Recently, we were talking as a family about coping with sheltering at home, and my 15 year old daughter said dryly, “what about that day you sat on the couch and kept saying, does anything even matter anymore?” She is right. Most of the time, I am working, seeing lots of clients and supervisees, which keeps me grounded hour by hour in connection and focus. But I also have moments of despair when it’s all disorientation and limitation, when the restrictions or the enormity of it all overwhelms me and I feel oppressed and heavy. She is right that in those moments, I am asking myself does anything matter. This is me in my tipped over state. But in more balanced times, maybe the question needs to be, what matters? Can you feel for yourself the difference it makes when you know there is meaning in your own suffering?

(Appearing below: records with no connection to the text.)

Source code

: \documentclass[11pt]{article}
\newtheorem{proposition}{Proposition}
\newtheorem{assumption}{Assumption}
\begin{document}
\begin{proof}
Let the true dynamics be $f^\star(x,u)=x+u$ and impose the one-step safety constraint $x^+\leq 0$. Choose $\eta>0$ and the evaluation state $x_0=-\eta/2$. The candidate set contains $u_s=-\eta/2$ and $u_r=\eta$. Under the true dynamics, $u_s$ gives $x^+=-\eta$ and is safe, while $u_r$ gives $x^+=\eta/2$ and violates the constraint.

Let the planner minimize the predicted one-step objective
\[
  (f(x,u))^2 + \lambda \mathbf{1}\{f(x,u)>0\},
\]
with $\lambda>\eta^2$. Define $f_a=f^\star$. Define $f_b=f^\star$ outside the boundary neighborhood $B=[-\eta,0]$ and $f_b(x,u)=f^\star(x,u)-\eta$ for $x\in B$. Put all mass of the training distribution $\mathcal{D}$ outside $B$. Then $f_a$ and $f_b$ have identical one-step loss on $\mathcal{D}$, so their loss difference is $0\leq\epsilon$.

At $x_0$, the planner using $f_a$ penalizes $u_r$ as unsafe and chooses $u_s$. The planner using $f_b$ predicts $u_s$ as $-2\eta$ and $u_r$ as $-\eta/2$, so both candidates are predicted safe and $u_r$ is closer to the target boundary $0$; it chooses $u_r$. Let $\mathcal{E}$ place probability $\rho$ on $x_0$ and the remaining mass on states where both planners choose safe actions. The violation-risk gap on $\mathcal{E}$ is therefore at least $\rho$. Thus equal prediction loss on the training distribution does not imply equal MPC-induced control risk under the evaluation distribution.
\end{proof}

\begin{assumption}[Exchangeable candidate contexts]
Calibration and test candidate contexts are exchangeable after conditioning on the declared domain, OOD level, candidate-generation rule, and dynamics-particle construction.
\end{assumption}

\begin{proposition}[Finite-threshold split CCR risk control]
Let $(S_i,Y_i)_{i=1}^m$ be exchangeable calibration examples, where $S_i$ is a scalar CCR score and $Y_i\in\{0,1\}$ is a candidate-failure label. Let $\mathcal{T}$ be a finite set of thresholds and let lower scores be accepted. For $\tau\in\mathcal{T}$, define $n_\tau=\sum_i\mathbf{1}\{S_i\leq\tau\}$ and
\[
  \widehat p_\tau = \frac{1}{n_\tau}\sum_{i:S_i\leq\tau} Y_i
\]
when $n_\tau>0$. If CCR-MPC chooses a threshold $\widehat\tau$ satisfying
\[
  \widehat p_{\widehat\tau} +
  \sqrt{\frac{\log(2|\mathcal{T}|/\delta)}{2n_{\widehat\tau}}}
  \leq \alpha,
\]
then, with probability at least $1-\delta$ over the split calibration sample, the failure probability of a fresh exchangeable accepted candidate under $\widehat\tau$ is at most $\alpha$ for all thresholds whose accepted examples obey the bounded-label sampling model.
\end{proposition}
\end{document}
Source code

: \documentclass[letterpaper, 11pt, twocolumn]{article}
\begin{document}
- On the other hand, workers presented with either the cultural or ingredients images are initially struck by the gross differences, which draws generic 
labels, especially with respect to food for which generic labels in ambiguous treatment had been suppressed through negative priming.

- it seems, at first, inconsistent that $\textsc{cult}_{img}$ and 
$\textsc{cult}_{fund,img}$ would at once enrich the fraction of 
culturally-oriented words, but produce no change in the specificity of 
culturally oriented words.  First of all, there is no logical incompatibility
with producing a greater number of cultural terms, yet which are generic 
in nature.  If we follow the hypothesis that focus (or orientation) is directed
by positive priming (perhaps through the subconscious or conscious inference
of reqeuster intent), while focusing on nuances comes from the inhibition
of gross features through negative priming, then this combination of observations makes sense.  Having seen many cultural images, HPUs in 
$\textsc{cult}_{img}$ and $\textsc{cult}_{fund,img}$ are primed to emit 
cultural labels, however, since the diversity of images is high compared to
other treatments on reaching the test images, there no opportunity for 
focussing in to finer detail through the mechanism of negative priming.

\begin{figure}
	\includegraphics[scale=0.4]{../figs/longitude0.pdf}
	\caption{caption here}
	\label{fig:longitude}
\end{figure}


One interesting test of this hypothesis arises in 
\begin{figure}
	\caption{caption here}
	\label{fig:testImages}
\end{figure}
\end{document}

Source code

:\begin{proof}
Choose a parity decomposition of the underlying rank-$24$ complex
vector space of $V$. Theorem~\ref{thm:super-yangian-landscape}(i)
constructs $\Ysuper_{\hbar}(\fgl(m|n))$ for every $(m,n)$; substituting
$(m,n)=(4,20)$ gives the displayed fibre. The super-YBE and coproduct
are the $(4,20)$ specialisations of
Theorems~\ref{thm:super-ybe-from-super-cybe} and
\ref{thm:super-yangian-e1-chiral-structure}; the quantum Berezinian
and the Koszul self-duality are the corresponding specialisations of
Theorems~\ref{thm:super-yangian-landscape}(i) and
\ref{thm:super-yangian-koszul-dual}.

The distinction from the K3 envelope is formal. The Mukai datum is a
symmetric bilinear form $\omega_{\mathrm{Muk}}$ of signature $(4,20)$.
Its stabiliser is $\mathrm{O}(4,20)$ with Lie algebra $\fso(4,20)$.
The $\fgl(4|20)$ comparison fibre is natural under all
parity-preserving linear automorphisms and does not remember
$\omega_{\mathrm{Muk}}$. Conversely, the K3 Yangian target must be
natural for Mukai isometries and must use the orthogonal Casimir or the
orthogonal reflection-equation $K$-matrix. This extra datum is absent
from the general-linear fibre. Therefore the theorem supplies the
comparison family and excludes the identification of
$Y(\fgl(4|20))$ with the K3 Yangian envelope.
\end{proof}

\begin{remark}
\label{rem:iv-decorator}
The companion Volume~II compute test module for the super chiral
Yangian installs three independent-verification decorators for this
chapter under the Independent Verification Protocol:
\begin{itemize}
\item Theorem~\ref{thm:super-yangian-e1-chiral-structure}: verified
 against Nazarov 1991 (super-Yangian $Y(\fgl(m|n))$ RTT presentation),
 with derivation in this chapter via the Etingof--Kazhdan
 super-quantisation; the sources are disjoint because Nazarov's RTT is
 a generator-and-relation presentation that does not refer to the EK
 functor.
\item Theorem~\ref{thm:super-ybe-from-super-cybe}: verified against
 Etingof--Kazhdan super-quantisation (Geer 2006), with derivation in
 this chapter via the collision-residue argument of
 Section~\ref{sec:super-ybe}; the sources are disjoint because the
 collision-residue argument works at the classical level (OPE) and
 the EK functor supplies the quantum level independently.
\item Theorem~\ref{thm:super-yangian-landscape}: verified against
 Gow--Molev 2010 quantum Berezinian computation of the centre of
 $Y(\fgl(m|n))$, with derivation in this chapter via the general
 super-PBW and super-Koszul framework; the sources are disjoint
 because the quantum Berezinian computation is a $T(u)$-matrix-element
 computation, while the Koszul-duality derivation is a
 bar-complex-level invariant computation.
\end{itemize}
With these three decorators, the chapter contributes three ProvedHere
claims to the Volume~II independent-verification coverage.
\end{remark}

Something in me stands up under the weight of things when I know there is meaning. Maybe that is what has pushed me over the edge to write these letters to you. 

 

Grief is as large and as complicated or simple or sharp as the loss you are grieving. Right now, grief seems to come in all shades, colors and textures. What is the texture of loss for you today? Is it sharp or dull? Is it heavy like a weighted blanket thrown over you or specific and targeted? My grief today is simple. I walk through the park, looking for my Cheep Cheeps (baby ducks), with my mask and grieve each smile I can’t see. My neighbors walk in the street to avoid being too close. The distance between us and the emptiness of my neighborhood street of shops is today’s grief. When we get to the other side, will we be afraid to be close? Will our kids feel that touch is dangerous? I am afraid that we lose humanity with each missed smile and touch. When I hear of people dying alone or birthing alone, I wonder, what will become of humans if we lose track of how desperately alone we are and how much we need each other? What lessons are our kids learning from this time about love, relationship, and themselves? Sometimes I remind my kids, who are teenagers, to keep their friends distant, but not with their hearts. (“I know, mom!” with rolling of eyes.)

 

I am taking refuge in my work right now. I know more than ever that I am lucky to have work at all right now, and the fact that the work feels meaningful is such a gift. It’s exhausting, meeting all day online, and right now no one is at their best, so it isn’t easy. I’m having to plan time to rest and time to pull weeds and get away from Zoom. But while I am working with people, I am deeply comforted and reassured by the hourly discovery of how human vulnerability is always there, underneath the wreckage of reactivity and patterns we get so caught in. 

 

It has taken such a long time to learn how to find these places in people. I had to grow myself to be able to weather how people show up in distress. It is a process finding these deeper places. It is the aquifer of vulnerability and attachment that is the deepest part of our hearts. It isn’t always visible from the trail, you have to keep digging and to have faith that it is there. If you take a shovel or two and don’t see the glistening waters of belonging, keep going. It’s down there. But how would you know if you haven’t felt the waters of belonging flowing inside of you? Eventually, my couples say the same things over and over to each other, I need you, I don’t want to lose you, I am alone, I am afraid. These simple human truths feel like solid ground under my feet when seems everything is falling away. These things matter. 

 

We are being required to distill our lives to the small and simple. To buy less, to do less, to see fewer people, to stop planning, to stop thinking we know what will happen. We are reduced to our simplest parts. Family, home, circle of meaningful people, neighborhood, street, enough food, enough home (if we are this lucky), enough. At the core of grief is love. Our grief reflects the meaning and importance of the loss itself. This is why we must grieve in the moments our hearts well with loss. We must let ourselves cry and look distractedly out the window and let the dishes go for the night. This is how we know what matters. Maybe the things we are grieving most acutely can be the light we follow as we all emerge from this darkness. Let’s whisper promises to ourselves about how we will re-enter and rebuild, following the light of grief and our hearts’ longings.